XClose

In2Research Journeys

Home
Menu

Week 2 – Baseline Model Development

20 Jun 2025 - Hirra Asif - NLP, machine learning, social media

This week I focused on preparing the data splits, training baseline models, assessing their performance with multiple metrics and identifying challenges to address before moving on to deep learning models.

Data Pipeline & Splits:

For each topic, the three datasets were individually shuffled and split 80/20 into training and testing sets using a stratified split (random_state=42). They were also combined, shuffled and split 80/20 to create training and testing sets containing examples from all sources.


Baseline models trained:

I built three pipelines using feature embedding and extraction with TF-IDF vectorisation and Chi-Square feature selection. Four models were tested:

⭐ Multinomial Naïve Bayes – a probabilistic model based on Bayes’ theorem, suited for discrete features such as term frequencies, assuming feature independence.
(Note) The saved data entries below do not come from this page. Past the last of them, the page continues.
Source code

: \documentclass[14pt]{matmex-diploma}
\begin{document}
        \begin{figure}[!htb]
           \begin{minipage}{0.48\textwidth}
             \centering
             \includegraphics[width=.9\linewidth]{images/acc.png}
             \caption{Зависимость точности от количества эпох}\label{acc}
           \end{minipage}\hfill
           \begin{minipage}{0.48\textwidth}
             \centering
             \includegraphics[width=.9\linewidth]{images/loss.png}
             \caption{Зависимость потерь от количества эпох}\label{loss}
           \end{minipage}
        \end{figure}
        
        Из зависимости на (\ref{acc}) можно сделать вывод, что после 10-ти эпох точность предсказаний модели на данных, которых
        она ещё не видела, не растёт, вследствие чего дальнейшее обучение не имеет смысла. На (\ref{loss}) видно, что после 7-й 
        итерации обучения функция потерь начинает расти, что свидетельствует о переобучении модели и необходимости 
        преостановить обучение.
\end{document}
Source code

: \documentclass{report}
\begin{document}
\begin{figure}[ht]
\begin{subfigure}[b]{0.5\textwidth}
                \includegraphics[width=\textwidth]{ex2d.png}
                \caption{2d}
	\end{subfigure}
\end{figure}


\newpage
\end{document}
⭐ XGBoost – a gradient boosting framework that builds an ensemble of decision trees in sequence, each one trained to minimise the errors made by the previous trees.

⭐ Logistic Regression – a linear model that estimates class probabilities using the logistic function.

⭐ Random Forest – an ensemble of decision trees trained on bootstrapped samples with random feature selection at each split.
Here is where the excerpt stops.